BEGIN

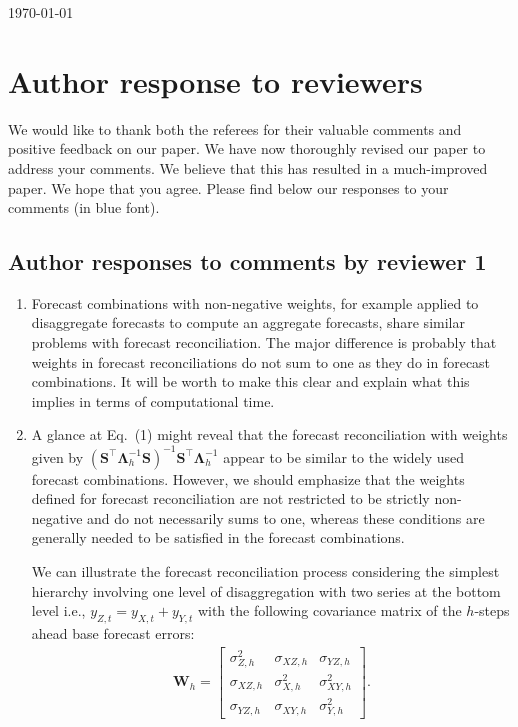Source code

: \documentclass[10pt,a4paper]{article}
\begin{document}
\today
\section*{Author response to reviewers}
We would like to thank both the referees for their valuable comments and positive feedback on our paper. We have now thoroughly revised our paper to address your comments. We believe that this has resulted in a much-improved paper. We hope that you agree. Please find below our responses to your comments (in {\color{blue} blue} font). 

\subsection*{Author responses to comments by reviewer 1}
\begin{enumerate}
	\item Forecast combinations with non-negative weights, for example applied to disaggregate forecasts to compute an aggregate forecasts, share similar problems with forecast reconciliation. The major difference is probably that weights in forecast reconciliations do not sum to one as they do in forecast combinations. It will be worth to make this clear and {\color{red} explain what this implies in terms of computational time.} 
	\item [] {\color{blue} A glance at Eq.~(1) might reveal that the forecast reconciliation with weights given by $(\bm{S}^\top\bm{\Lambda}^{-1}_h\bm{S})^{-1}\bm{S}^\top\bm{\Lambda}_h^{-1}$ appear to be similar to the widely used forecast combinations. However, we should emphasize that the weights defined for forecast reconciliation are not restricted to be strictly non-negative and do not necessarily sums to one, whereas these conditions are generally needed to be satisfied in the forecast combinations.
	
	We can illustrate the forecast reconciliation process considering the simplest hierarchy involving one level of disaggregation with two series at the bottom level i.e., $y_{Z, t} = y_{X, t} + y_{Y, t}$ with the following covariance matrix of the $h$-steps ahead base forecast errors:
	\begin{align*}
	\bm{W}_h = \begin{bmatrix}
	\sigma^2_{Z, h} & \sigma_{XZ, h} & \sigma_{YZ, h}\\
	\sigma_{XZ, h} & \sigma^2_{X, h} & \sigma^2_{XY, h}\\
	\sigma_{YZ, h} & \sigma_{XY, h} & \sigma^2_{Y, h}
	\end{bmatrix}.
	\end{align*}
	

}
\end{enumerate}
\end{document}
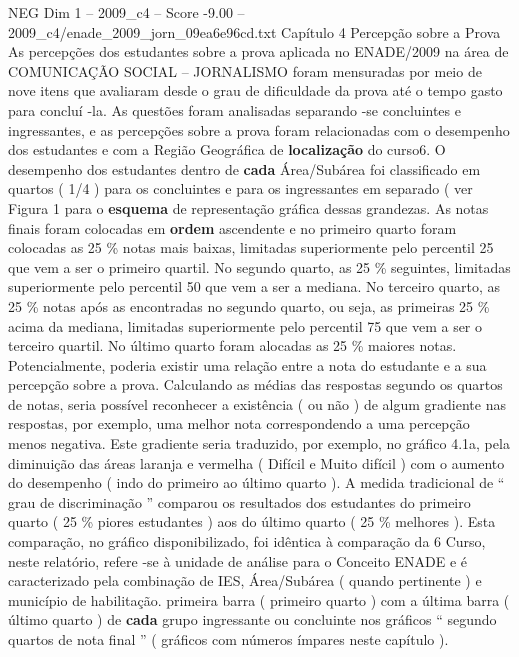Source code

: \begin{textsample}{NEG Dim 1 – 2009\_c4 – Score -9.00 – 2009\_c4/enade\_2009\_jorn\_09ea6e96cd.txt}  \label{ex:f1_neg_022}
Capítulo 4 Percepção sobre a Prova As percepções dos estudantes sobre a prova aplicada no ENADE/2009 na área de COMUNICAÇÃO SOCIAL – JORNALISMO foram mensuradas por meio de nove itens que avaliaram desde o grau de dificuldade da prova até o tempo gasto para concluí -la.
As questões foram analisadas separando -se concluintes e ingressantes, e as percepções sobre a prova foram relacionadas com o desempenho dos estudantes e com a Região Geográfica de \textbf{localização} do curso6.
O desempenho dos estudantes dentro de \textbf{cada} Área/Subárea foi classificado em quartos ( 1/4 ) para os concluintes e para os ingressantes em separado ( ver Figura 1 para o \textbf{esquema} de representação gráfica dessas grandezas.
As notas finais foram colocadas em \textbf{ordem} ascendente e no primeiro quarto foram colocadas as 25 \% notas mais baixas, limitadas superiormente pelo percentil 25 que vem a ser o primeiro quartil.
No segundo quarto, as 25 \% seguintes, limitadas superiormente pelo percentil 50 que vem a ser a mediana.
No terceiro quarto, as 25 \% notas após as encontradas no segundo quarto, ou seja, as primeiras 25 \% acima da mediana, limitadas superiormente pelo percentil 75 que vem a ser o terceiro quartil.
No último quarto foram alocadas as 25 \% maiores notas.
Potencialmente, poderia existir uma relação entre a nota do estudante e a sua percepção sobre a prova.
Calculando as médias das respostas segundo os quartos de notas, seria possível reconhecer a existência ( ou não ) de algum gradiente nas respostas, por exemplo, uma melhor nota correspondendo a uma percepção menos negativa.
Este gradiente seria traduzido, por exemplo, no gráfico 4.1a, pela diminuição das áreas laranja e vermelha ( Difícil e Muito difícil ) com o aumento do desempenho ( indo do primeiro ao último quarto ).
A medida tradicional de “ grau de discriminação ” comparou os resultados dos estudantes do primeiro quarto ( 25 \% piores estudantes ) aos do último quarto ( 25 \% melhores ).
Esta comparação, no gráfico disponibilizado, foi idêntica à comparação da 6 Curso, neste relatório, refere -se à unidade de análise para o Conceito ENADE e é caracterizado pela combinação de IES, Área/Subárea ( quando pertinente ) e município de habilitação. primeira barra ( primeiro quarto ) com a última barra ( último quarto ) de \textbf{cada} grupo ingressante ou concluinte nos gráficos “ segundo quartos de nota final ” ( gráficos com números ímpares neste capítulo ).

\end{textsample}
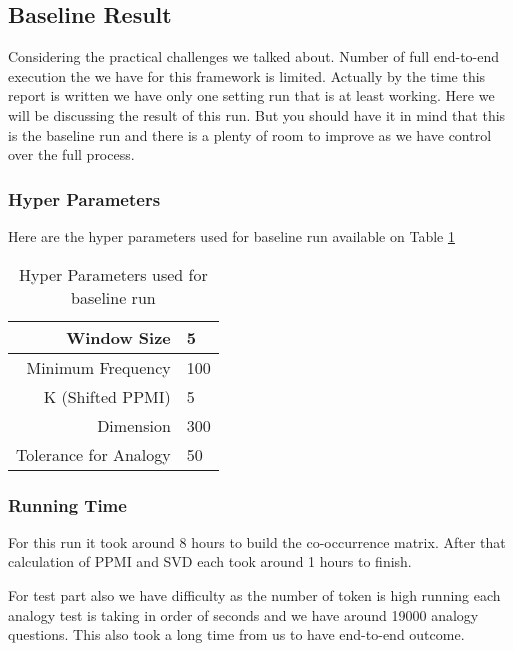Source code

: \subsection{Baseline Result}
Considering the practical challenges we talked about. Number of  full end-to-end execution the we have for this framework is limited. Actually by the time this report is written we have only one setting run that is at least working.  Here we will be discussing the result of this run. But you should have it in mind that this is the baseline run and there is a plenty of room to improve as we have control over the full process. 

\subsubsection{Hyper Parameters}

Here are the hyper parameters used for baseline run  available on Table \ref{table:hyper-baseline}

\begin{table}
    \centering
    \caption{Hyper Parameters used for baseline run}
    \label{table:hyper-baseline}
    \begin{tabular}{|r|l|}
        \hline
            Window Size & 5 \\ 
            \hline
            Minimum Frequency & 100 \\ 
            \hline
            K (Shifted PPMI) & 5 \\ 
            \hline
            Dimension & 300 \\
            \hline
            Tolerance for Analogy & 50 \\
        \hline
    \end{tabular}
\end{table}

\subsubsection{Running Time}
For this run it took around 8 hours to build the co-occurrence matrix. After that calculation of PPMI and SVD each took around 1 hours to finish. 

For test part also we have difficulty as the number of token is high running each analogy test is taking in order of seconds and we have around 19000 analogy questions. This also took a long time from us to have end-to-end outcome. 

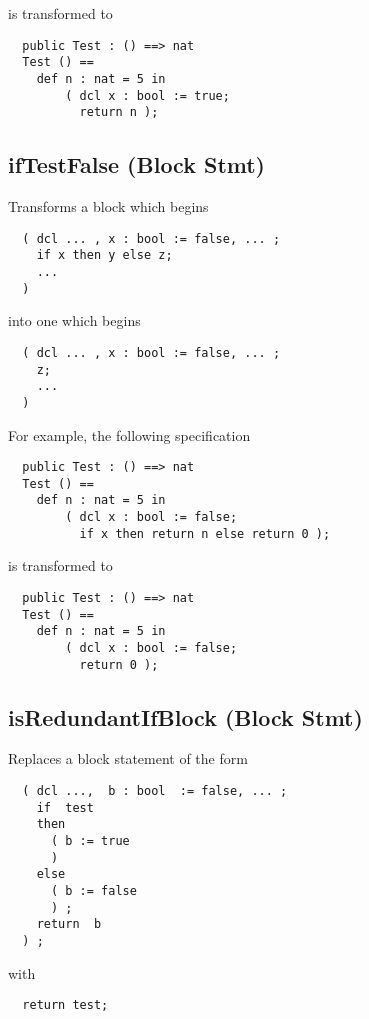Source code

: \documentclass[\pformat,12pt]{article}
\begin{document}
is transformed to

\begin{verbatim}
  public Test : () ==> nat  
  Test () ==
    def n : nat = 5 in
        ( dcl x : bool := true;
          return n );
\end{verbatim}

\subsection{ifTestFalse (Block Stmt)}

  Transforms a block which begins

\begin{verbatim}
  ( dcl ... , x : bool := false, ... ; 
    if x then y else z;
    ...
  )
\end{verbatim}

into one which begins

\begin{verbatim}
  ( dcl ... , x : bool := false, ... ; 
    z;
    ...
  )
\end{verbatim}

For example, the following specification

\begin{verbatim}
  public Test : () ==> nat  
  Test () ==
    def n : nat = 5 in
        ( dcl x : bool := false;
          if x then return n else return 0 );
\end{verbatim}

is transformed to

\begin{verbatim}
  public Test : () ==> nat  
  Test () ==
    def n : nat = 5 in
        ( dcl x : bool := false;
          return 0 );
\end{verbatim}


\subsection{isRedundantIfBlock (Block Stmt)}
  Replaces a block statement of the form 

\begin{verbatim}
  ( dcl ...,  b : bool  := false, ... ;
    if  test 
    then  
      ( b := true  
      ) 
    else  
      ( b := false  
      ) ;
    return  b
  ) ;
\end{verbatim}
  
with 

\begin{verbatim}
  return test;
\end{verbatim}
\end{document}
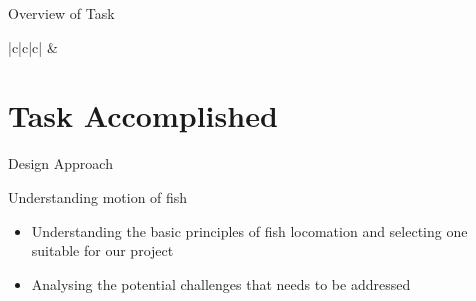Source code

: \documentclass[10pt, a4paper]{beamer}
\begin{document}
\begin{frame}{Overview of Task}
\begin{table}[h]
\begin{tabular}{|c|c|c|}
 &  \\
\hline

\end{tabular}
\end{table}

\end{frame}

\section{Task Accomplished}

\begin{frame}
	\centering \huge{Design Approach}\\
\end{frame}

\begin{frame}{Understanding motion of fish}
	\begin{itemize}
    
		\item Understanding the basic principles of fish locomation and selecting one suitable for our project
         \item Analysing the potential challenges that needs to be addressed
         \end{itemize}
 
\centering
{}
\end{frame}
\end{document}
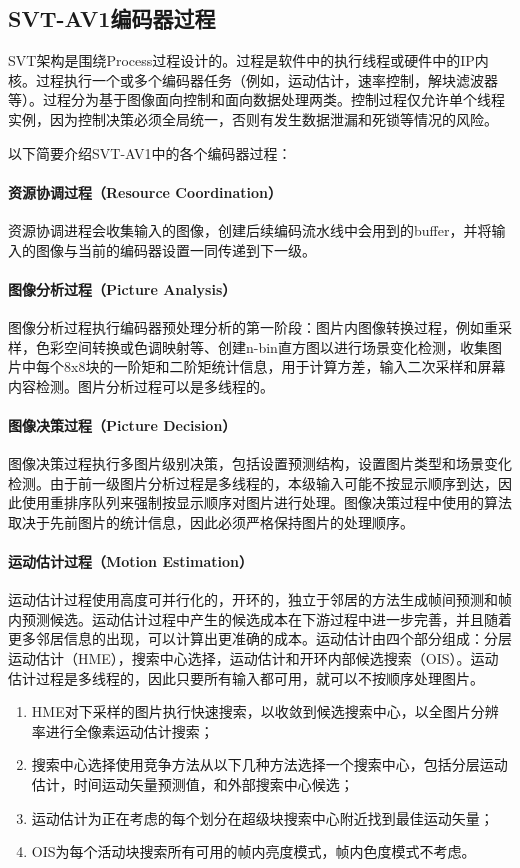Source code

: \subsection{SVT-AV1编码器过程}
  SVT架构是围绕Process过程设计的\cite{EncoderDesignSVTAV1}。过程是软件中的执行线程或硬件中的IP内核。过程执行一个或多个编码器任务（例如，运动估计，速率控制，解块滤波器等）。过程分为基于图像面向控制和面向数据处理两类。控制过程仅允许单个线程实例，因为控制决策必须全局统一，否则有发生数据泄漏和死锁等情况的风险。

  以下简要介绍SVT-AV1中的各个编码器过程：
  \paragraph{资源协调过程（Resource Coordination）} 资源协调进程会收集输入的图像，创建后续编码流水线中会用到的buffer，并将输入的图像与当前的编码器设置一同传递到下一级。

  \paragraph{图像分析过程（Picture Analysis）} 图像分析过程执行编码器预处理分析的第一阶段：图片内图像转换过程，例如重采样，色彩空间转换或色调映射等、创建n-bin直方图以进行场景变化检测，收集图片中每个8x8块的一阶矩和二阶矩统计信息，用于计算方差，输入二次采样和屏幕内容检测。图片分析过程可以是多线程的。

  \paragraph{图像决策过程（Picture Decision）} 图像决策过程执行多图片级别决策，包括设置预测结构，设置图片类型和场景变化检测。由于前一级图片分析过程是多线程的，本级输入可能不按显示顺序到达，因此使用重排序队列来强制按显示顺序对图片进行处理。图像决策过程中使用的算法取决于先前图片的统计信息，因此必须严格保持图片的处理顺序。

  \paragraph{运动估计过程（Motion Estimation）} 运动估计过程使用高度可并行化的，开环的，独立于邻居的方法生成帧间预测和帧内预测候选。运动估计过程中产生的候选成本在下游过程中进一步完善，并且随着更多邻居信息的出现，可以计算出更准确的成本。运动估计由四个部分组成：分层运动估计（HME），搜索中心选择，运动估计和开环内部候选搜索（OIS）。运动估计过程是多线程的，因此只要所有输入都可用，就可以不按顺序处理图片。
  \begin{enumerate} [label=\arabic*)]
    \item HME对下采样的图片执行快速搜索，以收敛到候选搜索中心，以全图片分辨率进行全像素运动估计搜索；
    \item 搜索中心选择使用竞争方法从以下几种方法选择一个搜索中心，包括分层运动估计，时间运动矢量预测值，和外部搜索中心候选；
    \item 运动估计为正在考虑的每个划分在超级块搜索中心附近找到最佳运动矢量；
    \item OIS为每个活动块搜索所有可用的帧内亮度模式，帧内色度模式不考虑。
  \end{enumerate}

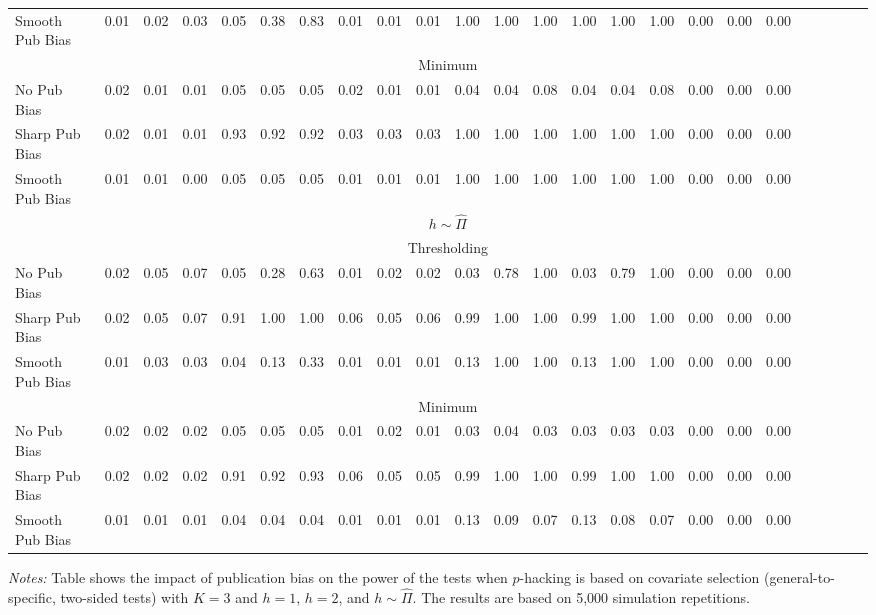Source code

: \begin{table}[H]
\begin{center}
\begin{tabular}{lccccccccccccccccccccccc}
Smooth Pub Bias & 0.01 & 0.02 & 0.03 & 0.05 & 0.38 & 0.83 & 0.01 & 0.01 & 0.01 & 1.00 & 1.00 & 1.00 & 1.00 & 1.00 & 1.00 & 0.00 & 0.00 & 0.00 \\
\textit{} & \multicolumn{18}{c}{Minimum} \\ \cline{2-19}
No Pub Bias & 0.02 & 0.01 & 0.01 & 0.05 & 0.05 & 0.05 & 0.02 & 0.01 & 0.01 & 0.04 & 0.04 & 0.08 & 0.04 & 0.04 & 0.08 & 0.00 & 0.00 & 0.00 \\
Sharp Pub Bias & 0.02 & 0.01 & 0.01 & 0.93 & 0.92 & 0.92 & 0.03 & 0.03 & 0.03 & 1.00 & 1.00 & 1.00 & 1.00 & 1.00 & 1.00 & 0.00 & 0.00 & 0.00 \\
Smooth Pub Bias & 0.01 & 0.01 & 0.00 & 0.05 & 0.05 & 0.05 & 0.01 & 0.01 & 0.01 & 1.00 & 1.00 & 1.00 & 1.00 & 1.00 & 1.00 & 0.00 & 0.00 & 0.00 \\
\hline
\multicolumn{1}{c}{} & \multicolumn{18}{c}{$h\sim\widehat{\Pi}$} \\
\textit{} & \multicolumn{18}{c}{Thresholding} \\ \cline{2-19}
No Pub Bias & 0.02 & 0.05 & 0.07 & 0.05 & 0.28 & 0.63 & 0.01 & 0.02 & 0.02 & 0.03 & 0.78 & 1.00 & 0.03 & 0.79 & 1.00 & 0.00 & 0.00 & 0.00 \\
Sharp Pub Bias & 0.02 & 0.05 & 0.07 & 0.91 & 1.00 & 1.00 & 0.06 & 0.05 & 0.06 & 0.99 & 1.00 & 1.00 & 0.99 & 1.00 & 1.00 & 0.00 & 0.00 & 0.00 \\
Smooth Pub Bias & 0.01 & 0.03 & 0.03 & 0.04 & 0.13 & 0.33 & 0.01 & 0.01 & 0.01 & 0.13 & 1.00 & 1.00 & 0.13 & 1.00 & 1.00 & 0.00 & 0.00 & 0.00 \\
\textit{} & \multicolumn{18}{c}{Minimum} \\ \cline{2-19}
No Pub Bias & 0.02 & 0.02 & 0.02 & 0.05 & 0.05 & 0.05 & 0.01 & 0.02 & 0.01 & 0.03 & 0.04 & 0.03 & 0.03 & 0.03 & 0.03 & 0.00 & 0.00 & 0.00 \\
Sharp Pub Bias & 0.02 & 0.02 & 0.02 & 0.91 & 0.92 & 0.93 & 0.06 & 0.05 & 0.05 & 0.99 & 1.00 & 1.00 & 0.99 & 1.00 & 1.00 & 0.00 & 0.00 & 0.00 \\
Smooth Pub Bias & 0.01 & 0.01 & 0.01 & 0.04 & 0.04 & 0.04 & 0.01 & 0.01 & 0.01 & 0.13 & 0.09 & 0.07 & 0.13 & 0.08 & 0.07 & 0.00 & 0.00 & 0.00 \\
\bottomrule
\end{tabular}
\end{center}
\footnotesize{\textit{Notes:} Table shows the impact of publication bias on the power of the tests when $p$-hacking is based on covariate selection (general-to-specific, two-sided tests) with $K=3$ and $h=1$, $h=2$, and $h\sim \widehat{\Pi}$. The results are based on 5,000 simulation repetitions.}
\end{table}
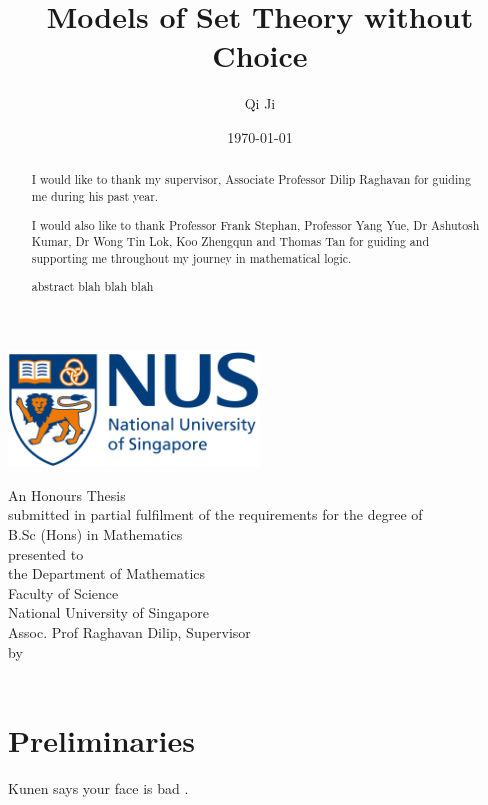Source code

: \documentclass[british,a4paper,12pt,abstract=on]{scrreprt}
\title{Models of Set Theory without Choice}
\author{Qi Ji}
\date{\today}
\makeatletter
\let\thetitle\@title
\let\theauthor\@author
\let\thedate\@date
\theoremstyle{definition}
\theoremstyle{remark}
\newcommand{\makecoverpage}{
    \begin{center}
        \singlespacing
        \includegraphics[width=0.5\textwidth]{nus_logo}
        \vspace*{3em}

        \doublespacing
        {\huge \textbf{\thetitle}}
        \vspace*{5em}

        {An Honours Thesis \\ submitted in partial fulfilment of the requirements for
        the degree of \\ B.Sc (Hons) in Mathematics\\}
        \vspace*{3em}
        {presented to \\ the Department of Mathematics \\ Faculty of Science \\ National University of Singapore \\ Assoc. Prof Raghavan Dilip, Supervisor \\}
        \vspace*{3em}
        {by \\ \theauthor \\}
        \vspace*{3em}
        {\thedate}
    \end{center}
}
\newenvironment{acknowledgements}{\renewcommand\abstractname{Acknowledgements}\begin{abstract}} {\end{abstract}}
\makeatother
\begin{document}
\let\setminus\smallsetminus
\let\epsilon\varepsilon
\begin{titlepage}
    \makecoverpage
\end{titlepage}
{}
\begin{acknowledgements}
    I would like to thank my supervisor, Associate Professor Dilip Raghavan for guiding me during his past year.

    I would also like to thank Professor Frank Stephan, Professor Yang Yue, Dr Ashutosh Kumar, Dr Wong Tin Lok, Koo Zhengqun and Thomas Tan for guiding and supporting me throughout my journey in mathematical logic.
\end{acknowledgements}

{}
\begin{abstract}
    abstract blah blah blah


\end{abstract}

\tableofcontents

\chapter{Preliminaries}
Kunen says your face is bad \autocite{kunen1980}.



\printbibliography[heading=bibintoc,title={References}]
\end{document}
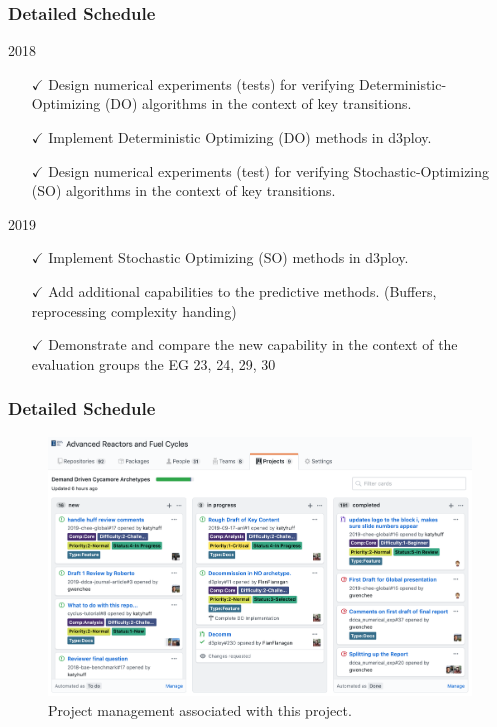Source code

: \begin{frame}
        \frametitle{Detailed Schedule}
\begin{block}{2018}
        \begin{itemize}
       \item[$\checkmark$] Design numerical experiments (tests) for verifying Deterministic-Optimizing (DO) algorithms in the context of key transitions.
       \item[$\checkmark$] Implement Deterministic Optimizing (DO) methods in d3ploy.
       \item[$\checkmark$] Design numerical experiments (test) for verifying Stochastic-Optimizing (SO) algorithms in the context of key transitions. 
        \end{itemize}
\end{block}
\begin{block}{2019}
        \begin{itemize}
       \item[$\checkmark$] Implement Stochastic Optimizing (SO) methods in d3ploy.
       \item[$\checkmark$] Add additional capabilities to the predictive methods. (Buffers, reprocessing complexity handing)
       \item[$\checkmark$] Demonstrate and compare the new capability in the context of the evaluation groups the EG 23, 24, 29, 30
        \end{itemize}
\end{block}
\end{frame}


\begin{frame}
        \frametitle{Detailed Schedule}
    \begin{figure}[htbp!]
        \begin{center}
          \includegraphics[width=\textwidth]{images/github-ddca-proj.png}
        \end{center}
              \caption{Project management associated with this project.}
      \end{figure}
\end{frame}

END

Transcribe exactly the lines from the one containing "Kunen says your" through the last line of the records above, and nothing else. Leave out the pictures.

Kunen says your face is bad \autocite{kunen1980}.



\printbibliography[heading=bibintoc,title={References}]
\end{document}
Source code

: \begin{frame}
        \frametitle{Detailed Schedule}
\begin{block}{2018}
        \begin{itemize}
       \item[$\checkmark$] Design numerical experiments (tests) for verifying Deterministic-Optimizing (DO) algorithms in the context of key transitions.
       \item[$\checkmark$] Implement Deterministic Optimizing (DO) methods in d3ploy.
       \item[$\checkmark$] Design numerical experiments (test) for verifying Stochastic-Optimizing (SO) algorithms in the context of key transitions. 
        \end{itemize}
\end{block}
\begin{block}{2019}
        \begin{itemize}
       \item[$\checkmark$] Implement Stochastic Optimizing (SO) methods in d3ploy.
       \item[$\checkmark$] Add additional capabilities to the predictive methods. (Buffers, reprocessing complexity handing)
       \item[$\checkmark$] Demonstrate and compare the new capability in the context of the evaluation groups the EG 23, 24, 29, 30
        \end{itemize}
\end{block}
\end{frame}


\begin{frame}
        \frametitle{Detailed Schedule}
    \begin{figure}[htbp!]
        \begin{center}
          \includegraphics[width=\textwidth]{images/github-ddca-proj.png}
        \end{center}
              \caption{Project management associated with this project.}
      \end{figure}
\end{frame}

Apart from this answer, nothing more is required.